Why A Staggering Number Of Aussies Aren't Eating Their Veggies
Aussies may be spending more money on fresh produce, but that doesn't mean they're eating their daily greens.
A small six per cent of NSW residents are eating the recommended intake of five vegetables and two pieces of fruit a day, according to new data from Cancer Council NSW.
Only 27 per cent of the 1,613 people surveyed believed they already ate enough vegetables -- down five per cent from the last survey in 2016.
The numbers were revealed in the third Cancer Prevention Community study, which measures the behaviours and attitudes of adults on cancer risk and prevention.
When it came to eating enough vegetables, about 10 per cent of respondents said they were "too lazy", while 11 per cent said they were "too busy to buy and prepare" them.
About 41 per cent of people had enough fruit in their diet, while 21 per cent said they were "too lazy" to eat it.
Nearly a quarter of people surveyed said fruit was too expensive to buy, while 12 per cent said the same about vegetables.
According to global data and measurement company Nielsen, more money is being spent on fresh produce. But that does not necessarily mean more produce is being bought.

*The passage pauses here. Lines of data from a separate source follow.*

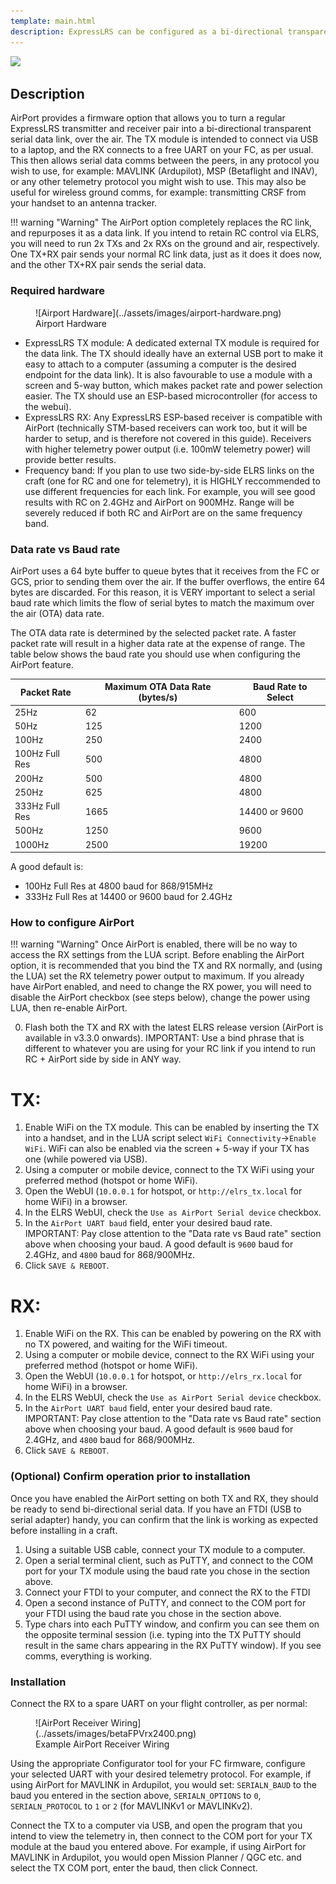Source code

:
 ```yaml
---
template: main.html
description: ExpressLRS can be configured as a bi-directional transparent serial data link, over the air.
---
```


<img src="https://raw.githubusercontent.com/ExpressLRS/ExpressLRS-Hardware/master/img/software.png">

## Description

AirPort provides a firmware option that allows you to turn a regular ExpressLRS transmitter and receiver pair into a bi-directional transparent serial data link, over the air.
The TX module is intended to connect via USB to a laptop, and the RX connects to a free UART on your FC, as per usual. This then allows serial data comms between the peers, in any protocol you wish to use, for example: MAVLINK (Ardupilot), MSP (Betaflight and INAV), or any other telemetry protocol you might wish to use. This may also be useful for wireless ground comms, for example: transmitting CRSF from your handset to an antenna tracker.

!!! warning "Warning"
    The AirPort option completely replaces the RC link, and repurposes it as a data link. If you intend to retain RC control via ELRS, you will need to run 2x TXs and 2x RXs on the ground and air, respectively. One TX+RX pair sends your normal RC link data, just as it does it does now, and the other TX+RX pair sends the serial data.

### Required hardware

<figure markdown>
![Airport Hardware](../assets/images/airport-hardware.png)
<figcaption>Airport Hardware</figcaption>
</figure>

* ExpressLRS TX module: A dedicated external TX module is required for the data link. The TX should ideally have an external USB port to make it easy to attach to a computer (assuming a computer is the desired endpoint for the data link). It is also favourable to use a module with a screen and 5-way button, which makes packet rate and power selection easier. The TX should use an ESP-based microcontroller (for access to the webui).
* ExpressLRS RX: Any ExpressLRS ESP-based receiver is compatible with AirPort (technically STM-based receivers can work too, but it will be harder to setup, and is therefore not covered in this guide). Receivers with higher telemetry power output (i.e. 100mW telemetry power) will provide better results.
* Frequency band: If you plan to use two side-by-side ELRS links on the craft (one for RC and one for telemetry), it is HIGHLY reccommended to use different frequencies for each link. For example, you will see good results with RC on 2.4GHz and AirPort on 900MHz. Range will be severely reduced if both RC and AirPort are on the same frequency band.

### Data rate vs Baud rate

AirPort uses a 64 byte buffer to queue bytes that it receives from the FC or GCS, prior to sending them over the air. If the buffer overflows, the entire 64 bytes are discarded. For this reason, it is VERY important to select a serial baud rate which limits the flow of serial bytes to match the maximum over the air (OTA) data rate.

The OTA data rate is determined by the selected packet rate. A faster packet rate will result in a higher data rate at the expense of range. The table below shows the baud rate you should use when configuring the AirPort feature.

| Packet Rate | Maximum OTA Data Rate (bytes/s) | Baud Rate to Select |
|---|---|---|
| 25Hz | 62 | 600 |
| 50Hz | 125 | 1200 |
| 100Hz | 250 | 2400 |
| 100Hz Full Res | 500 | 4800 |
| 200Hz | 500 | 4800 |
| 250Hz | 625 | 4800 |
| 333Hz Full Res | 1665 | 14400 or 9600 |
| 500Hz | 1250 | 9600 |
| 1000Hz | 2500 | 19200 |

A good default is:
* 100Hz Full Res at 4800 baud for 868/915MHz
* 333Hz Full Res at 14400 or 9600 baud for 2.4GHz

### How to configure AirPort

!!! warning "Warning"
    Once AirPort is enabled, there will be no way to access the RX settings from the LUA script. Before enabling the AirPort option, it is recommended that you bind the TX and RX normally, and (using the LUA) set the RX telemetry power output to maximum. If you already have AirPort enabled, and need to change the RX power, you will need to disable the AirPort checkbox (see steps below), change the power using LUA, then re-enable AirPort.

0. Flash both the TX and RX with the latest ELRS release version (AirPort is available in v3.3.0 onwards). IMPORTANT: Use a bind phrase that is different to whatever you are using for your RC link if you intend to run RC + AirPort side by side in ANY way.

# TX:
1. Enable WiFi on the TX module. This can be enabled by inserting the TX into a handset, and in the LUA script select `WiFi Connectivity`->`Enable WiFi`. WiFi can also be enabled via the screen + 5-way if your TX has one (while powered via USB).
2. Using a computer or mobile device, connect to the TX WiFi using your preferred method (hotspot or home WiFi).
3. Open the WebUI (`10.0.0.1` for hotspot, or `http://elrs_tx.local` for home WiFi) in a browser.
4. In the ELRS WebUI, check the `Use as AirPort Serial device` checkbox.
5. In the `AirPort UART baud` field, enter your desired baud rate. IMPORTANT: Pay close attention to the "Data rate vs Baud rate" section above when choosing your baud. A good default is `9600` baud for 2.4GHz, and `4800` baud for 868/900MHz.
6. Click `SAVE & REBOOT`.

# RX:
1. Enable WiFi on the RX. This can be enabled by powering on the RX with no TX powered, and waiting for the WiFi timeout.
2. Using a computer or mobile device, connect to the RX WiFi using your preferred method (hotspot or home WiFi).
3. Open the WebUI (`10.0.0.1` for hotspot, or `http://elrs_rx.local` for home WiFi) in a browser.
4. In the ELRS WebUI, check the `Use as AirPort Serial device` checkbox.
5. In the `AirPort UART baud` field, enter your desired baud rate. IMPORTANT: Pay close attention to the "Data rate vs Baud rate" section above when choosing your baud. A good default is `9600` baud for 2.4GHz, and `4800` baud for 868/900MHz.
6. Click `SAVE & REBOOT`.

### (Optional) Confirm operation prior to installation

Once you have enabled the AirPort setting on both TX and RX, they should be ready to send bi-directional serial data. If you have an FTDI (USB to serial adapter) handy, you can confirm that the link is working as expected before installing in a craft.

1. Using a suitable USB cable, connect your TX module to a computer.
2. Open a serial terminal client, such as PuTTY, and connect to the COM port for your TX module using the baud rate you chose in the section above.
3. Connect your FTDI to your computer, and connect the RX to the FTDI
4. Open a second instance of PuTTY, and connect to the COM port for your FTDI using the baud rate you chose in the section above.
5. Type chars into each PuTTY window, and confirm you can see them on the opposite terminal session (i.e. typing into the TX PuTTY should result in the same chars appearing in the RX PuTTY window). If you see comms, everything is working.

### Installation

Connect the RX to a spare UART on your flight controller, as per normal:

<figure markdown>
![AirPort Receiver Wiring](../assets/images/betaFPVrx2400.png)
<figcaption>Example AirPort Receiver Wiring</figcaption>
</figure>

Using the appropriate Configurator tool for your FC firmware, configure your selected UART with your desired telemetry protocol. For example, if using AirPort for MAVLINK in Ardupilot, you would set:
`SERIALN_BAUD` to the baud you entered in the section above,
`SERIALN_OPTIONS` to `0`,
`SERIALN_PROTOCOL` to `1` or `2` (for MAVLINKv1 or MAVLINKv2).

Connect the TX to a computer via USB, and open the program that you intend to view the telemetry in, then connect to the COM port for your TX module at the baud you entered above. For example, if using AirPort for MAVLINK in Ardupilot, you would open Mission Planner / QGC etc. and select the TX COM port, enter the baud, then click Connect.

Chanel Day, Nielsen's Director of Fresh (the sector specialising in fresh produce), told 10 daily although there has been a rise in the amount of money spent on fruit and vegetables, volume sales have "remained relatively flat."
"For the year ending 1 December 2019, total dollar sales for vegetables was up 5.2 per cent and fruit was up 4.3 per cent compared to the prior year," she said.
Day said produce that has seen both dollar and volume growth include raspberries, blackberries, grapes and mandarins, along with fresh salad, cucumbers and leafy Asian vegetables.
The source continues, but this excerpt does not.